Extracted entries Start Marker

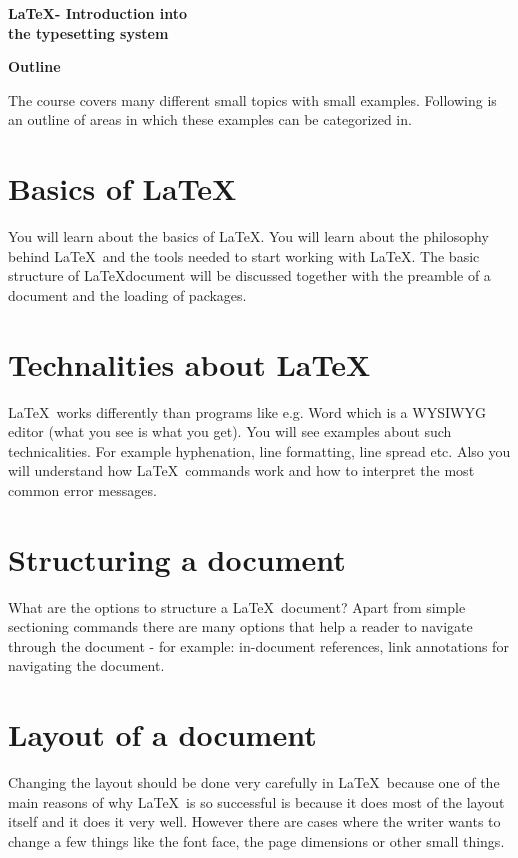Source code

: \documentclass[10pt]{scrartcl}
\begin{document}
{

\hspace*{\fill}\Huge\bfseries \LaTeX - Introduction into\hspace*{\fill} \\\hspace*{\fill}the typesetting system\hspace*{\fill}

\vspace{0.8cm}

\hspace*{\fill}\huge\bfseries  Outline \hspace*{\fill}

\vspace{1cm}
}

The course covers many different small topics with small examples. Following is an outline of areas in which these examples can be categorized in.

    \section{Basics of \LaTeX} %
    You will learn about the basics of \LaTeX. You will learn about the philosophy behind \LaTeX\ and the tools needed to start working with \LaTeX. The basic structure of \LaTeX document will be discussed together with the preamble of a document and the loading of packages.

    \section{Technalities about \LaTeX}
    \LaTeX\ works differently than programs like e.g. Word which is a WYSIWYG editor (what you see is what you get). You will see examples about such technicalities. For example hyphenation, line formatting, line spread etc. Also you will understand how \LaTeX\ commands work and how to interpret the most common error messages.

    \section{Structuring a document}
    What are the options to structure a \LaTeX\ document? Apart from simple sectioning commands there are many options that help a reader to navigate through the document - for example: in-document references, link annotations for navigating the document.

    \section{Layout of a document}
    Changing the layout should be done very carefully in \LaTeX\ because one of the main reasons of why \LaTeX\ is so successful is because it does most of the layout itself and it does it very well. However there are cases where the writer wants to change a few things like the font face, the page dimensions or other small things.
\end{document}
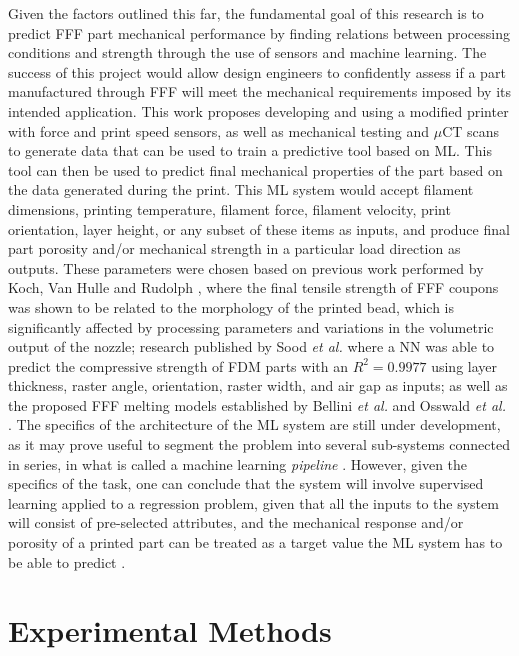 \documentclass[main.tex]{subfiles}
\begin{document}
Given the factors outlined this far, the fundamental goal of this research is to predict FFF part mechanical performance by finding relations between processing conditions and strength through the use of sensors and machine learning. The success of this project would allow design engineers to confidently assess if a part manufactured through FFF will meet the mechanical requirements imposed by its intended application. This work proposes developing and using a modified printer with force and print speed sensors, as well as mechanical testing and $\mu$CT scans to generate data that can be used to train a predictive tool based on ML. This tool can then be used to predict final mechanical properties of the part based on the data generated during the print. This ML system would accept filament dimensions, printing temperature, filament force, filament velocity, print orientation, layer height, or any subset of these items as inputs, and produce final part porosity and/or mechanical strength in a particular load direction as outputs. These parameters were chosen based on previous work performed by Koch, Van Hulle and Rudolph \cite{Koch2017}, where the final tensile strength of FFF coupons was shown to be related to the morphology of the printed bead, which is significantly affected by processing parameters and variations in the volumetric output of the nozzle; research published by Sood \emph{et al.} \cite{Sood2012} where a NN was able to predict the compressive strength of FDM parts with an $R^2= 0.9977$ using layer thickness, raster angle, orientation, raster width, and air gap as inputs; as well as the proposed FFF melting models established by Bellini \emph{et al.} \cite{Bellini2004} and Osswald \emph{et al.} \cite{OsswaldMelting18}. The specifics of the architecture of the ML system are still under development, as it may prove useful to segment the problem into several sub-systems connected in series, in what is called a machine learning \emph{pipeline} \cite{Geron2019}. However, given the specifics of the task, one can conclude that the system will involve supervised learning applied to a regression problem, given that all the inputs to the system will consist of pre-selected attributes, and the mechanical response and/or porosity of a printed part can be treated as a target value the ML system has to be able to predict \cite{Mohammed2017, Meng2020}.


\section{Experimental Methods} \label{sec:ml_meth}
\end{document}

Extracted entries End Marker

To do: Each line of the entries above that contains "bfseries" is to be copied.

Solution to the exercise:
\hspace*{\fill}\Huge\bfseries \LaTeX - Introduction into\hspace*{\fill} \\\hspace*{\fill}the typesetting system\hspace*{\fill}
\hspace*{\fill}\huge\bfseries  Outline \hspace*{\fill}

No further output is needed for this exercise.